TASK DETAILS ▸ All the data should be repeated exactly. Any image in it is left out.

++++ WORKING DATA

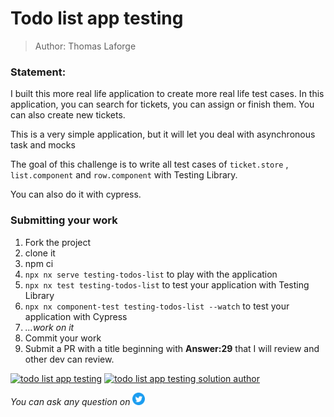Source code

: <h1>Todo list app testing</h1>

> Author: Thomas Laforge

### Statement:

I built this more real life application to create more real life test cases.
In this application, you can search for tickets, you can assign or finish them. You can also create new tickets.

This is a very simple application, but it will let you deal with asynchronous task and mocks

The goal of this challenge is to write all test cases of `ticket.store` , `list.component` and `row.component` with Testing Library.

You can also do it with cypress.

### Submitting your work

1. Fork the project
2. clone it
3. npm ci
4. `npx nx serve testing-todos-list` to play with the application
5. `npx nx test testing-todos-list` to test your application with Testing Library
6. `npx nx component-test testing-todos-list --watch` to test your application with Cypress
7. _...work on it_
8. Commit your work
9. Submit a PR with a title beginning with **Answer:29** that I will review and other dev can review.

<a href="https://github.com/tomalaforge/angular-challenges/pulls?q=label%3A28+label%3Aanswer"><img src="https://img.shields.io/badge/-Solutions-green" alt="todo list app testing"/></a>
<a href='https://github.com/tomalaforge/angular-challenges/pulls?q=label%3A285+label%3A"answer+author"'><img src="https://img.shields.io/badge/-Author solution-important" alt="todo list app testing solution author"/></a>

<!-- <a href="{Blog post url}" target="_blank" rel="noopener noreferrer"><img src="https://img.shields.io/badge/-Blog post explanation-blue" alt="nested testing blog article"/></a> -->

_You can ask any question on_ <a href="https://twitter.com/laforge_toma" target="_blank" rel="noopener noreferrer"><img src="./../../logo/twitter.svg" height=20px alt="twitter"/></a>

++++++++

EXERCISE RESULT ▸
Source code

: <h1>Todo list app testing</h1>

> Author: Thomas Laforge

### Statement:

I built this more real life application to create more real life test cases.
In this application, you can search for tickets, you can assign or finish them. You can also create new tickets.

This is a very simple application, but it will let you deal with asynchronous task and mocks

The goal of this challenge is to write all test cases of `ticket.store` , `list.component` and `row.component` with Testing Library.

You can also do it with cypress.

### Submitting your work

1. Fork the project
2. clone it
3. npm ci
4. `npx nx serve testing-todos-list` to play with the application
5. `npx nx test testing-todos-list` to test your application with Testing Library
6. `npx nx component-test testing-todos-list --watch` to test your application with Cypress
7. _...work on it_
8. Commit your work
9. Submit a PR with a title beginning with **Answer:29** that I will review and other dev can review.

<a href="https://github.com/tomalaforge/angular-challenges/pulls?q=label%3A28+label%3Aanswer"><img src="https://img.shields.io/badge/-Solutions-green" alt="todo list app testing"/></a>
<a href='https://github.com/tomalaforge/angular-challenges/pulls?q=label%3A285+label%3A"answer+author"'><img src="https://img.shields.io/badge/-Author solution-important" alt="todo list app testing solution author"/></a>

<!-- <a href="{Blog post url}" target="_blank" rel="noopener noreferrer"><img src="https://img.shields.io/badge/-Blog post explanation-blue" alt="nested testing blog article"/></a> -->

_You can ask any question on_ <a href="https://twitter.com/laforge_toma" target="_blank" rel="noopener noreferrer"><img src="./../../logo/twitter.svg" height=20px alt="twitter"/></a>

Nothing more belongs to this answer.